そして、使う必要のないところに過剰に金銀を打った時も同じように
「そんなところは、王様のほうをこうかわしとけばじゅうぶん」

今でも、関西将棋会館の五階に対局の進行を見にいったり、感想戦を聞きにいったりした時、すでに対局の終わった部屋の照明がつけっ放しのことが時々ある。
そういうのを見つけた時は、少し緊張しながら、そっとスイッチをオフにしておく。
なぜ緊張するかというと、少し隣のスイッチに手を触れてしまうと、まだ対局中の対局者の部屋を真っ暗にしてしまってとんでもない迷惑をかけてしまうから。
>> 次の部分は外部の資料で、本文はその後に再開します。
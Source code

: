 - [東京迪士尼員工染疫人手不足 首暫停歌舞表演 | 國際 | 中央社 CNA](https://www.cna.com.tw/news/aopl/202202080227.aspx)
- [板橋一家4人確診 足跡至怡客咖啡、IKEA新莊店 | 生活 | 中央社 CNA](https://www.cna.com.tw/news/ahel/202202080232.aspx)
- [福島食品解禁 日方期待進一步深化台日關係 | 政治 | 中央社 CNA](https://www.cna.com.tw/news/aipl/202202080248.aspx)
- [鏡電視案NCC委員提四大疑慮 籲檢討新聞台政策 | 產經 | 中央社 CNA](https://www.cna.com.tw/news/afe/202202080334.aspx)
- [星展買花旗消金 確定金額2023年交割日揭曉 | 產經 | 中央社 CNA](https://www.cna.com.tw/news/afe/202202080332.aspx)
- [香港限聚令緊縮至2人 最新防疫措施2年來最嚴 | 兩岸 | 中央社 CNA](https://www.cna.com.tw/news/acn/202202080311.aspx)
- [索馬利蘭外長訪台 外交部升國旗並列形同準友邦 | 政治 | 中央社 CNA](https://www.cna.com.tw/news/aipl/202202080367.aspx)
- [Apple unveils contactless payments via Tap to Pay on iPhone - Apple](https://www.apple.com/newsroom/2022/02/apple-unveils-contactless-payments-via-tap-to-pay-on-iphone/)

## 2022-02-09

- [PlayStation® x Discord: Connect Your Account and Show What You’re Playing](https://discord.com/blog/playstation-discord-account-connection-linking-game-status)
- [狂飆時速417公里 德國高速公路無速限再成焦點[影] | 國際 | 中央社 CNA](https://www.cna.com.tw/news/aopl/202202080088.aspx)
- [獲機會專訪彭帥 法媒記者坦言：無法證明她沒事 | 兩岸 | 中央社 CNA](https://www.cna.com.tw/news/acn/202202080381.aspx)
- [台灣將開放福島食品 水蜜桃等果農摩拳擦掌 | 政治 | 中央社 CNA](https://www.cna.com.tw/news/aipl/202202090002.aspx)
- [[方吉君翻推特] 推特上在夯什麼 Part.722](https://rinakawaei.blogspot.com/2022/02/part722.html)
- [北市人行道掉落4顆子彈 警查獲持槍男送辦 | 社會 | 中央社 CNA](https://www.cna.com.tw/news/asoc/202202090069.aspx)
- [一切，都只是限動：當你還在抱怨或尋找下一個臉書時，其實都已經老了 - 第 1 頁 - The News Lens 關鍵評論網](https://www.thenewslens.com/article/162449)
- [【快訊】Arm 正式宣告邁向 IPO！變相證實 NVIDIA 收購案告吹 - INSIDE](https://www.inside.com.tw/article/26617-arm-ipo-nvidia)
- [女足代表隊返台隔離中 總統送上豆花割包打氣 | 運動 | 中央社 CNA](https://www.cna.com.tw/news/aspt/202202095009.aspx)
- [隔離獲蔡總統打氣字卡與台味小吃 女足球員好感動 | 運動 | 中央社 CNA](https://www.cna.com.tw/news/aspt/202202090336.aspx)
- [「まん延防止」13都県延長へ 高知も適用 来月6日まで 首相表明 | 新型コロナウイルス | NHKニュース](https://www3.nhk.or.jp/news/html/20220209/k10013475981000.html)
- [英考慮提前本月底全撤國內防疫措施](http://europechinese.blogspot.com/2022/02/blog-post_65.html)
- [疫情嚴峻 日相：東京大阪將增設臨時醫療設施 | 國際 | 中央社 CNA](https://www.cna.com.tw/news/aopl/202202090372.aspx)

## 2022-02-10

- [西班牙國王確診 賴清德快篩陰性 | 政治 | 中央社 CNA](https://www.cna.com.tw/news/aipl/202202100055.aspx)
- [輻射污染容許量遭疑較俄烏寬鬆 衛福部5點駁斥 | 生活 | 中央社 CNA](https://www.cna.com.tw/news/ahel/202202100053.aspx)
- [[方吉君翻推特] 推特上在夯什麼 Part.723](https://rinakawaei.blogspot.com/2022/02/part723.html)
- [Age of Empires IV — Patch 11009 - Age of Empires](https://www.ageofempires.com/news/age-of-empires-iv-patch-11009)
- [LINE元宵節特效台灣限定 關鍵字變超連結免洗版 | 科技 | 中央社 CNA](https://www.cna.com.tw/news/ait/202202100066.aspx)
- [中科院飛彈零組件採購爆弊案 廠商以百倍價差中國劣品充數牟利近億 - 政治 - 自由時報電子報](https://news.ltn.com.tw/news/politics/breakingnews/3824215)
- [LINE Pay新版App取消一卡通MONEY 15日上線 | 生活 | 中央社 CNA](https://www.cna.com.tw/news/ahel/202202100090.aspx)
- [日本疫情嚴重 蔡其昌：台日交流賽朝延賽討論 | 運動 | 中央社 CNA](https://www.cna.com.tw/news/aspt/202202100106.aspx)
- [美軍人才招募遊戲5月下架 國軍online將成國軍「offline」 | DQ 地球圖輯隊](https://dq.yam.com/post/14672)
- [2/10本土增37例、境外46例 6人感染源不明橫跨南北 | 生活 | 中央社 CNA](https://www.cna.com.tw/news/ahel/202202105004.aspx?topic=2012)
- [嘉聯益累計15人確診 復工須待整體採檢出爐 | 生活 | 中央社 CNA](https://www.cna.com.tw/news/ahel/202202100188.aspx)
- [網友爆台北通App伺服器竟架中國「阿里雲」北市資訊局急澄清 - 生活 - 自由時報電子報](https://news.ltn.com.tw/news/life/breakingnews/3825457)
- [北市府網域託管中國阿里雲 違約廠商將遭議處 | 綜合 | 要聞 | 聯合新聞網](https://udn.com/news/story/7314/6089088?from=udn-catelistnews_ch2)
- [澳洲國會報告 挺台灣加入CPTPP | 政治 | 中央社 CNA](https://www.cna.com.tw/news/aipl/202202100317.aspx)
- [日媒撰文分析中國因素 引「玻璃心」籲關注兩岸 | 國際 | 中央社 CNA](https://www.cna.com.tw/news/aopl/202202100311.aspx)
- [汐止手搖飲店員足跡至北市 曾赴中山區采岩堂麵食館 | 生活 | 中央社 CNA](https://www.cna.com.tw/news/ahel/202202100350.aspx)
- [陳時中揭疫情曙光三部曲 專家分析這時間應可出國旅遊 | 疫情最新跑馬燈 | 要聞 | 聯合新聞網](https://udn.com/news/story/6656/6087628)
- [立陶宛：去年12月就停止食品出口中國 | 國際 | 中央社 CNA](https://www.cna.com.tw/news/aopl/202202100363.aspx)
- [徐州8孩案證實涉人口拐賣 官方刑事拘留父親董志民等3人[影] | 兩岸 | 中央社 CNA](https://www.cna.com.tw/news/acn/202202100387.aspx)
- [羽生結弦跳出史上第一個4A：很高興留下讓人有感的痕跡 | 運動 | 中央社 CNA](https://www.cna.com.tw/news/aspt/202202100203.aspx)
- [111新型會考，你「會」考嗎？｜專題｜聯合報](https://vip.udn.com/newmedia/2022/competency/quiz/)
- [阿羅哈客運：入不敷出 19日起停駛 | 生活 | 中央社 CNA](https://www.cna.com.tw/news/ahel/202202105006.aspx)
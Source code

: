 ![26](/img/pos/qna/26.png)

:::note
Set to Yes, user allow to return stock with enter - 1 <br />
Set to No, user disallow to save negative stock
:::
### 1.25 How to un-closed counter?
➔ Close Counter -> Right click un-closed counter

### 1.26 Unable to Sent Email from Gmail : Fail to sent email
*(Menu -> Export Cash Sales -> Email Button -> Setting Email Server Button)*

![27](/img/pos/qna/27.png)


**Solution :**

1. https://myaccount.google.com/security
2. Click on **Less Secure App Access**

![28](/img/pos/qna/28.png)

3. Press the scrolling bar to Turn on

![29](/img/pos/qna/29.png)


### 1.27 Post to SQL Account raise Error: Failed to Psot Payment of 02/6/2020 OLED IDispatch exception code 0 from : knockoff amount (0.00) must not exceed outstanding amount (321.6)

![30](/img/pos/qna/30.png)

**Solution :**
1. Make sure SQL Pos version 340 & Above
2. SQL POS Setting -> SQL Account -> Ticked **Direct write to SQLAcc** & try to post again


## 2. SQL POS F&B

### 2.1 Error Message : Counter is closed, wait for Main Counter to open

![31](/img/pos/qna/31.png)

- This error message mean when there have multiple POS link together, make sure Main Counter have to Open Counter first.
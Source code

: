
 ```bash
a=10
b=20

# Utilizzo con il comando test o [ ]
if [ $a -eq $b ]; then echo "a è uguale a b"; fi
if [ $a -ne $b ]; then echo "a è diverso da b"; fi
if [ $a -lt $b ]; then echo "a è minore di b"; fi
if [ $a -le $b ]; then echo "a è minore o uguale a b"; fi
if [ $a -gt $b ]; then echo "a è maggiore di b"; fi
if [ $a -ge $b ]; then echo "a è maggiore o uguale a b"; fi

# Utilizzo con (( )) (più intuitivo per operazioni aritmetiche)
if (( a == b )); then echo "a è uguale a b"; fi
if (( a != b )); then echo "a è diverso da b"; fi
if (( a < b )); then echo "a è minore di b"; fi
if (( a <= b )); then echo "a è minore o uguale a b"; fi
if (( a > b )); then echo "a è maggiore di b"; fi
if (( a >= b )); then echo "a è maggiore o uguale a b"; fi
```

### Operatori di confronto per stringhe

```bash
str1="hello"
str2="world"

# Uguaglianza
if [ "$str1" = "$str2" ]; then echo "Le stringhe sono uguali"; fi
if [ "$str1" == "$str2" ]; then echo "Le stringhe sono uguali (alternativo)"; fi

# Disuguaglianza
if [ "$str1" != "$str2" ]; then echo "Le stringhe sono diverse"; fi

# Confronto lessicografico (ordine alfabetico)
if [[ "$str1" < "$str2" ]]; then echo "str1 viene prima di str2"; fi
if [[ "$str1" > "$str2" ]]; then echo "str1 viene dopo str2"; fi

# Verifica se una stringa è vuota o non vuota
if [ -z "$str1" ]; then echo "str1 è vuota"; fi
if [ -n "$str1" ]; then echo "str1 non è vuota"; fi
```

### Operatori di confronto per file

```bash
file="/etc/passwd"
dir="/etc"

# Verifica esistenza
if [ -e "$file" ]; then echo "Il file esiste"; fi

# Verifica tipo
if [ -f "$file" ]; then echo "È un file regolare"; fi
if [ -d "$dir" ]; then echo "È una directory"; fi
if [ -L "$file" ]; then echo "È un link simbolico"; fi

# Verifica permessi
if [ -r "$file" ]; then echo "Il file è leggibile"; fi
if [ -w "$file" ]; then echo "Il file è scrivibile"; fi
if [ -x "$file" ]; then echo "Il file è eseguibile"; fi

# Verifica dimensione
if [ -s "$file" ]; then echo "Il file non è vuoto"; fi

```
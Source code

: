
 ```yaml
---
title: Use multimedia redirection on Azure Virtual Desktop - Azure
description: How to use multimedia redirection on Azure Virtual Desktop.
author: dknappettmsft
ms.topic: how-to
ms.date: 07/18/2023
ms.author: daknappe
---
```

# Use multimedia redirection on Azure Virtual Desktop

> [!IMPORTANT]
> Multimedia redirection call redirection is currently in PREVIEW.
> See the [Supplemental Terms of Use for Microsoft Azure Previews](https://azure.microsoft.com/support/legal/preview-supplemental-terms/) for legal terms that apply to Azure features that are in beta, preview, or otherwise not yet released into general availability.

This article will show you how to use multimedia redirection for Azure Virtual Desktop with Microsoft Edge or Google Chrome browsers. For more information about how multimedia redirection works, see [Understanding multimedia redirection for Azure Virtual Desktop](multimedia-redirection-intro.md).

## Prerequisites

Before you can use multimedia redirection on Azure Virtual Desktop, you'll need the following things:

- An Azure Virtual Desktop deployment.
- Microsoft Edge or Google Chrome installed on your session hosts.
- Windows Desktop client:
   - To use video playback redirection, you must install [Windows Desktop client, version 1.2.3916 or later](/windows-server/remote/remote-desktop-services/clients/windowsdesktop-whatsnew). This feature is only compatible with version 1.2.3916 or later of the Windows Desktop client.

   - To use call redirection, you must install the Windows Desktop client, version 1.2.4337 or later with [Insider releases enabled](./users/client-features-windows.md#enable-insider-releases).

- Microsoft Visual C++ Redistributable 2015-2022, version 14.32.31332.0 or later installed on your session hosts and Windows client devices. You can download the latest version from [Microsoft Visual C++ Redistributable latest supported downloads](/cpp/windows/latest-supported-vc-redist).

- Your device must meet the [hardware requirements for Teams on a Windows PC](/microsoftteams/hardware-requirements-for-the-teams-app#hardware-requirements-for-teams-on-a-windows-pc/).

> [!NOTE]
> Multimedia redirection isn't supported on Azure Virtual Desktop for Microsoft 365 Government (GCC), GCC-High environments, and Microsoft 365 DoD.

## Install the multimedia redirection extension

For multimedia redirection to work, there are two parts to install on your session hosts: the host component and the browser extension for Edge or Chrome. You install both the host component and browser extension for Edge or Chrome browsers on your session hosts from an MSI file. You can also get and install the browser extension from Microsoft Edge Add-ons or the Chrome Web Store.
上の例は確実にいらないところに力を使っているからわかりやすいのだが、
必要かどうかわからないものは多い。
いらないように見えて実は大事というものもあるからだ。

やたらと増えていく使わないカードの類。
誰もいない部屋の強力な冷房。
もしも…とか万が一の時にだけ役にたつかもしれない保険。
自分がほとんど指さない戦法の棋譜を並べること。
健康診断、車険…。
いろいろと並べていくとキリがない。

ホームページの存在も、その何割かは
「この内容だったら別にいらないなぁ」とか思ったりもする時もある。